◆ Aim of the exercise ◆
All lines up to and including the one that contains "While state machines" are to be transcribed exactly, starting from the first line of the records.
********
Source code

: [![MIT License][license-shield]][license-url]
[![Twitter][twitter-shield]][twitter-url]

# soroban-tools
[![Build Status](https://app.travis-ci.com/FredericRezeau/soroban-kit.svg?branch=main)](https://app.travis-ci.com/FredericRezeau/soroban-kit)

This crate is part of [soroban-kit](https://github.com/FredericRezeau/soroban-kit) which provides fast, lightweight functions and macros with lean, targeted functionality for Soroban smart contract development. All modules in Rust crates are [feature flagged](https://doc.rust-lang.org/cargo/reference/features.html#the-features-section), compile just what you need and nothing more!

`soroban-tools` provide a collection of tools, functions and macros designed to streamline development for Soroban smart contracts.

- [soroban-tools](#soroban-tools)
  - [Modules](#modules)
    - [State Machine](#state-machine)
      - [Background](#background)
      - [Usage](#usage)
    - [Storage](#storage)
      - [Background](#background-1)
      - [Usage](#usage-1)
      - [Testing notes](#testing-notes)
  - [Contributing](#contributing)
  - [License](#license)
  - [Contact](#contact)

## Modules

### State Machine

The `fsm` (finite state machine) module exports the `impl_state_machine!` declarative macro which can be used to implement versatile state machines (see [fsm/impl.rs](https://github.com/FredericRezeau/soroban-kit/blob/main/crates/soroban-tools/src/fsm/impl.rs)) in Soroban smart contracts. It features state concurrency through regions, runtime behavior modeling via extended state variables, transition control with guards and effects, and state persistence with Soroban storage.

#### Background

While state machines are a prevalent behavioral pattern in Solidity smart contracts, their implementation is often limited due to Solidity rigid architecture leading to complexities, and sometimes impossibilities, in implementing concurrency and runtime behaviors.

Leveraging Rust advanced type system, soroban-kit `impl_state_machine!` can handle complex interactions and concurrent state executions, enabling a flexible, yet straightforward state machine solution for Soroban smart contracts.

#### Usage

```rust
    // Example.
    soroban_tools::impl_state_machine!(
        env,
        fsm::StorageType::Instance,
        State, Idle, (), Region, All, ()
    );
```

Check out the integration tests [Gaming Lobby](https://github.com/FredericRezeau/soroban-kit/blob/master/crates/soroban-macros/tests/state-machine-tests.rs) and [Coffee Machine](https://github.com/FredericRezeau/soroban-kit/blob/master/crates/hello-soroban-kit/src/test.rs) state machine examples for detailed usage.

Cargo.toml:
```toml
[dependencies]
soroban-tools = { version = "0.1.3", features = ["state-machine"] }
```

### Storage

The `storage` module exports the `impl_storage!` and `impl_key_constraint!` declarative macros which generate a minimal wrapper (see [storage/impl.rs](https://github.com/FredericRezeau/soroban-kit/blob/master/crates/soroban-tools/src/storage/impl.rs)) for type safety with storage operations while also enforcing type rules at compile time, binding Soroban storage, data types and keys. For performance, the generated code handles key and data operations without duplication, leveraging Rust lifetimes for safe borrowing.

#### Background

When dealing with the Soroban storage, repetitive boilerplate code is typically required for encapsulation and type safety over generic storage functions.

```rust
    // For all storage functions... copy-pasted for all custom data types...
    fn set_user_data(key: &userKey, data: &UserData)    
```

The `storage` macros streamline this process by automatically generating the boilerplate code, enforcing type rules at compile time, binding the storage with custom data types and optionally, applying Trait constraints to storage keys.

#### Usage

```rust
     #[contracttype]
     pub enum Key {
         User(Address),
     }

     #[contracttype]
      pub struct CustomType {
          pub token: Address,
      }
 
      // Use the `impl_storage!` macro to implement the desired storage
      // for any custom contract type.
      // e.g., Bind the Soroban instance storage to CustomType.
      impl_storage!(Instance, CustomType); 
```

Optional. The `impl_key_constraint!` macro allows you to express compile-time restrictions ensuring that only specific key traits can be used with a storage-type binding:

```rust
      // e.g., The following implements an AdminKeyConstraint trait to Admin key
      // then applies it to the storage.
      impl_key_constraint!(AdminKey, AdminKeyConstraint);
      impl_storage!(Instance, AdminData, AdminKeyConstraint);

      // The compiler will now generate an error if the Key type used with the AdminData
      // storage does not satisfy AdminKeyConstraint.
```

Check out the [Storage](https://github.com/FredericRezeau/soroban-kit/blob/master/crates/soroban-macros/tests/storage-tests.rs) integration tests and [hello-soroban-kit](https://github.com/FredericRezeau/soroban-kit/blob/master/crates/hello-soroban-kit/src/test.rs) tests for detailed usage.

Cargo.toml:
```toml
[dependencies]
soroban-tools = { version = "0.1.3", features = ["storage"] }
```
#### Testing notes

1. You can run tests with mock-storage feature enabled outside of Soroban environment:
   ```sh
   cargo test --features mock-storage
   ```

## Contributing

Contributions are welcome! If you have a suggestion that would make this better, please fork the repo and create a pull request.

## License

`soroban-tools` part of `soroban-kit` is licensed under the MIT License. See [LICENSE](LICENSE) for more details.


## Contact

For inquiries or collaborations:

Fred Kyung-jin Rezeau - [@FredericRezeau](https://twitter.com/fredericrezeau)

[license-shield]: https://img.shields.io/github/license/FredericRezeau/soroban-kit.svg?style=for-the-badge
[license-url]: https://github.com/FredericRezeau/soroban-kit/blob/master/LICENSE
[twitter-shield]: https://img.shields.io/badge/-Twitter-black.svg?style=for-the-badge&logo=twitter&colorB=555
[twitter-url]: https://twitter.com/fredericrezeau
********
◆ Answer for this exercise ◆
Source code

: [![MIT License][license-shield]][license-url]
[![Twitter][twitter-shield]][twitter-url]

# soroban-tools
[![Build Status](https://app.travis-ci.com/FredericRezeau/soroban-kit.svg?branch=main)](https://app.travis-ci.com/FredericRezeau/soroban-kit)

This crate is part of [soroban-kit](https://github.com/FredericRezeau/soroban-kit) which provides fast, lightweight functions and macros with lean, targeted functionality for Soroban smart contract development. All modules in Rust crates are [feature flagged](https://doc.rust-lang.org/cargo/reference/features.html#the-features-section), compile just what you need and nothing more!

`soroban-tools` provide a collection of tools, functions and macros designed to streamline development for Soroban smart contracts.

- [soroban-tools](#soroban-tools)
  - [Modules](#modules)
    - [State Machine](#state-machine)
      - [Background](#background)
      - [Usage](#usage)
    - [Storage](#storage)
      - [Background](#background-1)
      - [Usage](#usage-1)
      - [Testing notes](#testing-notes)
  - [Contributing](#contributing)
  - [License](#license)
  - [Contact](#contact)

## Modules

### State Machine

The `fsm` (finite state machine) module exports the `impl_state_machine!` declarative macro which can be used to implement versatile state machines (see [fsm/impl.rs](https://github.com/FredericRezeau/soroban-kit/blob/main/crates/soroban-tools/src/fsm/impl.rs)) in Soroban smart contracts. It features state concurrency through regions, runtime behavior modeling via extended state variables, transition control with guards and effects, and state persistence with Soroban storage.

#### Background

While state machines are a prevalent behavioral pattern in Solidity smart contracts, their implementation is often limited due to Solidity rigid architecture leading to complexities, and sometimes impossibilities, in implementing concurrency and runtime behaviors.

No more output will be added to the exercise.